Personale recensione di "Ten", Abbas Kiarostami (2002)

Avevo già visto un film di Kiarostami (Il sapore della ciliegia) nel quale il protagonista vagava nella periferia di Teheran perché in cerca di un motivo per non suicidarsi. Allora non apprezzai il film e l'elemento della macchina era per me un qualcosa di ossessivo, di soffocante, di prevaricante (e probabilmente era proprio questo che voleva far passare Kiarostami, cioè la claustrofobia di chi è disperato, di chi non vede una possibile via d'uscita che non sia la propria autodistruzione), ma stavolta la macchina è qualcosa di diverso. La macchina va al di là del suo essere veicolo.
La macchina diventa il salotto privato, il piccolo e personale tempio di una giovane donna iraniana alle prese con la sua voglia di dimostrare, sia a sé stessa che agli altri, di essere un essere (chiedo venia per il gioco di parole) umano autodeterminato, libero da condizionamenti sociali, culturali e di genere in un paese, l'Iran, in cui le donne devono continuamente negoziare le loro spinte esplorative del mondo con la religione e con un regime politico a carattere, integralmente, religioso.
Certamente, qualcuno potrebbe sbuffare di fronte a questa resa sul filo dello stereotipo dell'Iran e della condizione femminile nell'Islam. Associare chador, hijab con prevaricazione, integralismo, terrorismo è un'abitudine (per definirla in termini 'leggeri') ormai consunta nell'immaginario collettivo occidentale ed è su queste convinzioni che l'islamofobia fa leva per reclutare nuovi adepti.

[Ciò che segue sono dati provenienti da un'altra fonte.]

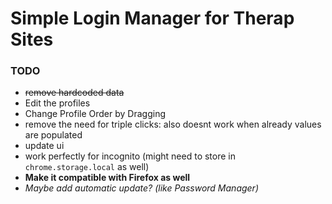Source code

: 
# Simple Login Manager for Therap Sites


### TODO
- ~~remove hardcoded data~~
- Edit the profiles
- Change Profile Order by Dragging
- remove the need for triple clicks: also doesnt work when already values are populated
- update ui
- work perfectly for incognito (might need to store in `chrome.storage.local` as well)
- **Make it compatible with Firefox as well**
- *Maybe add automatic update? (like Password Manager)*
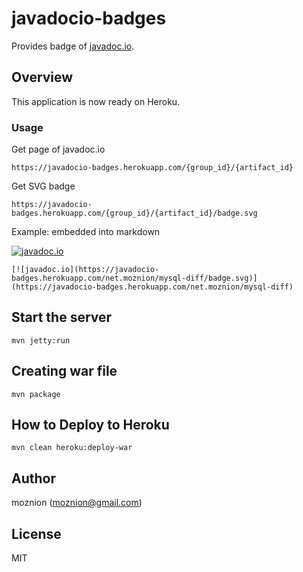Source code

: javadocio-badges
==

Provides badge of [javadoc.io](http://www.javadoc.io/).

Overview
--

This application is now ready on Heroku.

### Usage

Get page of javadoc.io

    https://javadocio-badges.herokuapp.com/{group_id}/{artifact_id}

Get SVG badge

    https://javadocio-badges.herokuapp.com/{group_id}/{artifact_id}/badge.svg

Example: embedded into markdown

[![javadoc.io](https://javadocio-badges.herokuapp.com/net.moznion/mysql-diff/badge.svg)](https://javadocio-badges.herokuapp.com/net.moznion/mysql-diff)

    [![javadoc.io](https://javadocio-badges.herokuapp.com/net.moznion/mysql-diff/badge.svg)](https://javadocio-badges.herokuapp.com/net.moznion/mysql-diff)

Start the server
--

    mvn jetty:run

Creating war file
--

    mvn package

How to Deploy to Heroku
--

    mvn clean heroku:deploy-war

Author
--

moznion (<moznion@gmail.com>)

License
--

MIT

Ma, attenzione, bisogna andare al di là delle apparenze. Le conversazioni e le interlocutrici/interlocutori (l'unico personaggio maschile è il figlio della protagonista, l'ex marito resta sempre fuori dai finestrini dell'auto, quasi sempre è dentro alla sua, di auto) cambiano sensibilmente. Si ha l'Islam abitudinario ed affettivo di un'anziana signora, quello pedagogico e post-secolare della sorella della protagonista. La macchina da presa scava sotto i veli delle avventrici dell'auto. Mostra cambiamenti, come il capo completamente rasato di una ragazza che sta cercando di rielaborare il distacco dal proprio amato. Mostra il volto accogliente ed al tempo stesso colmo di pietà della protagonista mentre ascolta l'esperienza di una prostituta, scoperchiando i vasi del desiderio maschile, di quello che quest'ultimo comporta nei vissuti di una giovane donna, la voce roca, quasi come un segno di una vita rotta, ingarbugliata dalla mercificazione del proprio corpo.
Alla fine, lo spettatore vorrebbe egli stesso far parte  di quel salotto mobile. Ed una macchina non è mai più stata attraente come qui.